I’m happy to announce the release of my latest design, the Freakduino-Chibi.Yes, there has been mixed reviews about the naming. It’s ranged from “seriously?” to outright laughter. I decided to go with it though because it does express two things that I think are important. The first is that it’s an Arduino-compatible board and the second is that it’s related to my original Chibi boards .

Before I get into the actual board, I should probably talk a bit about the background behind the design of the boards. The original Chibi protocol stack and Chibi boards were meant to be an entry level way for people to get involved in wireless sensor networking and data collection. But after observing people in Tokyo Hackerspace and in my microcontroller workshops, I realized that there were still some things missing.

Although people familiar with programming might be comfortable with makefiles and command line compiling, I’ve seen that it causes anxiety in people that are new to programming and the GNU toolchain. After a microcontroller class I taught a few months ago, I was talking to the participants and some of them mentioned that the Arduino environment has only one step to compile and load the code into the boards. That definitely intrigued me and I started investigating the platform.

I spent about a month playing with the Arduino, trying out code on it, downloading code from others and using it, and basically kicking the tires on the platform. After working with it, I found that there were a lot of benefits that weren’t immediately visible to me as a non-Arduino user. The IDE was very simple to use and a lot of usability features were built-in. But more importantly, having a large amount of third party shields , source code, a self-supporting community, and a common base platform were immensely valuable.

After working with it for a while, I discussed it with a few of the electronics and embedded people in the hackerspace and we decided to use the Arduino as the standard platform in the space. This would make it easier to ensure everyone has the same base hardware and software when we collaborate on projects. And since Tokyo Hackerspace has kind of a leaning towards wireless (hee hee hee), I decided to make a version of my Chibi boards compatible with Arduino but still include the 802.15.4 wireless radio. That marked the beginning of this design project.

The Software

Chibi means “midget” in Japanese and I felt that it was an appropriate name for this wireless protocol stack. It wasn’t meant to be a fancy, mesh routing, auto-discovery, standardized device profile type of stack. The main goals were that it was small and easy to use so that people that weren’t experts in communications protocols could still send and receive data wirelessly without dealing with complex setups and technical details.   

For the Freakduino-Chibi board, the Chibi stack was ported to the Arduino platform and named chibiArduino . It comes in the form of an Arduino library and you just unzip the package into the /libraries folder of your Arduino directory. The stack takes up approximately 3.6 kB of flash and about 270 bytes of RAM and allows users to set up star networks where any node can communicate with any other node within listening distance.

The Board

There were a lot of decisions that went into designing this board and I tried to keep my priorities on usability and price.

Usability dictated quite a few design decisions.
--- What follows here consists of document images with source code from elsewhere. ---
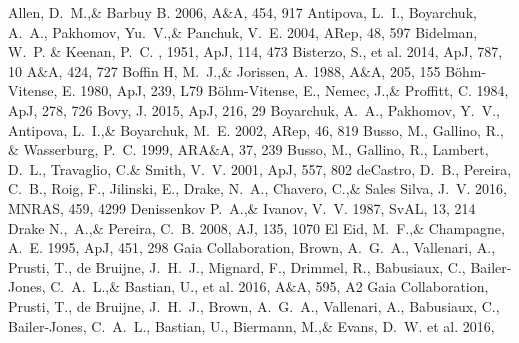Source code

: \documentclass[a4paper,fleqn,usenatbib]{mnras}
\begin{document}
\begin{thebibliography}{99}
Allen, D.~M.,\& Barbuy B. 2006, 
A$\&$A, 454, 917
Antipova, L.~I., Boyarchuk, A.~A., Pakhomov, Yu.~V.,\& Panchuk, V.~E. 2004, 
ARep, 48, 597
Bidelman, W.~P. \& Keenan, P.~C. , 1951, ApJ, 114, 473
Bisterzo, S., et al. 2014, 
ApJ, 787, 10
A$\&$A, 424, 727
Boffin H, M.~J.,\& Jorissen, A. 1988, 
A$\&$A, 205, 155
B\"ohm-Vitense, E. 1980, 
ApJ, 239, L79
B\"ohm-Vitense, E., Nemec, J.,\& Proffitt, C. 1984, 
ApJ, 278, 726
Bovy, J. 2015, 
ApJ, 216, 29
Boyarchuk, A.~A., Pakhomov, Y.~V., Antipova, L.~I.,\& Boyarchuk, M.~E. 2002, 
ARep, 46, 819
Busso, M., Gallino, R., \& Wasserburg, P.~C. 1999, 
ARA$\&$A, 37, 239
Busso, M., Gallino, R., Lambert, D.~L., Travaglio, C.\& Smith, V.~V. 2001, 
ApJ, 557, 802
deCastro, D.~B., Pereira, C.~B., Roig, F., Jilinski, E., Drake, N.~A., Chavero, C.,\& Sales Silva, J.~V. 2016, 
MNRAS, 459, 4299
Denissenkov P.~A.,\& Ivanov, V.~V. 1987, 
SvAL, 13, 214
Drake N.,~A.,\& Pereira, C.~B. 2008, 
AJ, 135, 1070
El Eid, M.~F.,\& Champagne, A.~E. 1995, 
ApJ, 451, 298
Gaia Collaboration, Brown, A.~G.~A., Vallenari, A., Prusti, T., de Bruijne, J.~H.~J., Mignard, F., Drimmel, R., Babusiaux, C., Bailer-Jones, C.~A.~L.,\& Bastian, U., et al. 2016, 
A$\&$A, 595, A2
Gaia Collaboration, Prusti, T., de Bruijne, J.~H.~J., Brown, A.~G.~A., Vallenari, A., Babusiaux, C., Bailer-Jones, C.~A.~L., Bastian, U., Biermann, M.,\& Evans, D.~W. et al. 2016, 

\end{thebibliography}
\end{document}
Although most people will probably not notice them too much, I had a lot of internal debate with myself on things like using a mini-USB connector versus standard, having a printed antenna versus antenna connector, having a power switch, DIP switches to enable or disable LEDs, battery operation, battery case, enclosure, etc.

Interestingly enough, one of my biggest decisions was to maintain 5V operation which is what the original Arduinos use, rather than 3.3V. Although most chips are now 3.3V, most shields are designed with 5V in mind so switching the MCU to 3.3V might jeopardize compatibility with other shields. But using 5V means that logic level converters are required on the board to interface the radio to the MCU.
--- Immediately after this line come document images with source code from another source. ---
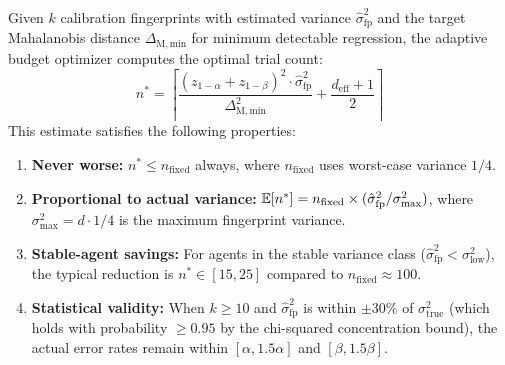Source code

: \begin{theorem}
\label{thm:adaptive-budget}
Given $k$ calibration fingerprints with estimated variance
$\hat{\sigma}^2_{\mathrm{fp}}$ and the target Mahalanobis distance
$\Delta_{\mathrm{M,min}}$ for minimum detectable regression, the
adaptive budget optimizer computes the optimal trial count:
\begin{equation}
\label{eq:adaptive-n}
  n^* = \left\lceil
    \frac{(z_{1-\alpha} + z_{1-\beta})^2 \cdot
      \hat{\sigma}^2_{\mathrm{fp}}}
    {\Delta_{\mathrm{M,min}}^2}
    + \frac{d_{\mathrm{eff}} + 1}{2}
  \right\rceil
\end{equation}
This estimate satisfies the following properties:
\begin{enumerate}[leftmargin=*]
  \item \textbf{Never worse:} $n^* \leq n_{\mathrm{fixed}}$ always,
    where $n_{\mathrm{fixed}}$ uses worst-case variance $1/4$.
  \item \textbf{Proportional to actual variance:}
    $\E[n^*] = n_{\mathrm{fixed}} \times
    (\hat{\sigma}^2_{\mathrm{fp}} / \sigma^2_{\max})$, where
    $\sigma^2_{\max} = d \cdot 1/4$ is the maximum fingerprint variance.
  \item \textbf{Stable-agent savings:} For agents in the stable
    variance class ($\hat{\sigma}^2_{\mathrm{fp}} < \sigma^2_{\text{low}}$),
    the typical reduction is $n^* \in [15, 25]$ compared to
    $n_{\mathrm{fixed}} \approx 100$.
  \item \textbf{Statistical validity:} When $k \geq 10$ and
    $\hat{\sigma}^2_{\mathrm{fp}}$ is within $\pm 30\%$ of
    $\sigma^2_{\mathrm{true}}$ (which holds with probability $\geq
    0.95$ by the chi-squared concentration bound), the actual error
    rates remain within $[\alpha, 1.5\alpha]$ and $[\beta, 1.5\beta]$.
\end{enumerate}
\end{theorem}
Another big decision was to have an enclosure option for the board. One of the things I noticed by being in the hackerspace is that many members bring their circuits and parts to the space in Tupperware. Tupperware is interesting because it offers protection, but also easy access to the circuit and parts due to the burp-able lid. I thought that having a way to transport the board safely would be an interesting feature to explore because it makes collaboration easier and also allows people to do prototyping and design at places like coffee shops or on the road. There are a lot of enclosures that offer protection, but finding one that offers easy access to the circuitry is much more difficult to find. Most enclosures have to be screwed down which makes portable prototyping a bit difficult. I finally decided on the Takachi LC135 series enclosures which come with a silicone sleeve in various colors. The silicone sleeve is used to ruggedize the enclosure, but there’s a much more interesting use for it. You don’t need to screw down the enclosure because the sleeve holds the top and bottom halves securely together. To open the enclosure, you just need to remove the sleeve which solves the issue of both protection and easy access.



Cost was a huge design consideration. A big problem with wireless sensor networks is the cost per node, since most networks have more than one node (duh). If you’re not purchasing in large quantities, it’s very difficult to bring down the cost of a board. One way is to force yourself into slave labor, but this is a bit undesirable. Assembly is a huge headache for a one-man shop so I decided that the best way to bring down the cost of the board without killing myself on assembly time is to offer the board in a partial kit form. If people are willing to spend some time mounting the through-hole components, I’d be perfectly fine with charging less for it. Of course, this makes testing the boards more complicated since the boards are incomplete so I had to experiment with customized test jigs with pogo pin test probes. Luckily, LadyAda had an excellent tutorial on it . It took a bit of trial and error but I finally got a decent test system working so I’m happy that I can offer this as an option.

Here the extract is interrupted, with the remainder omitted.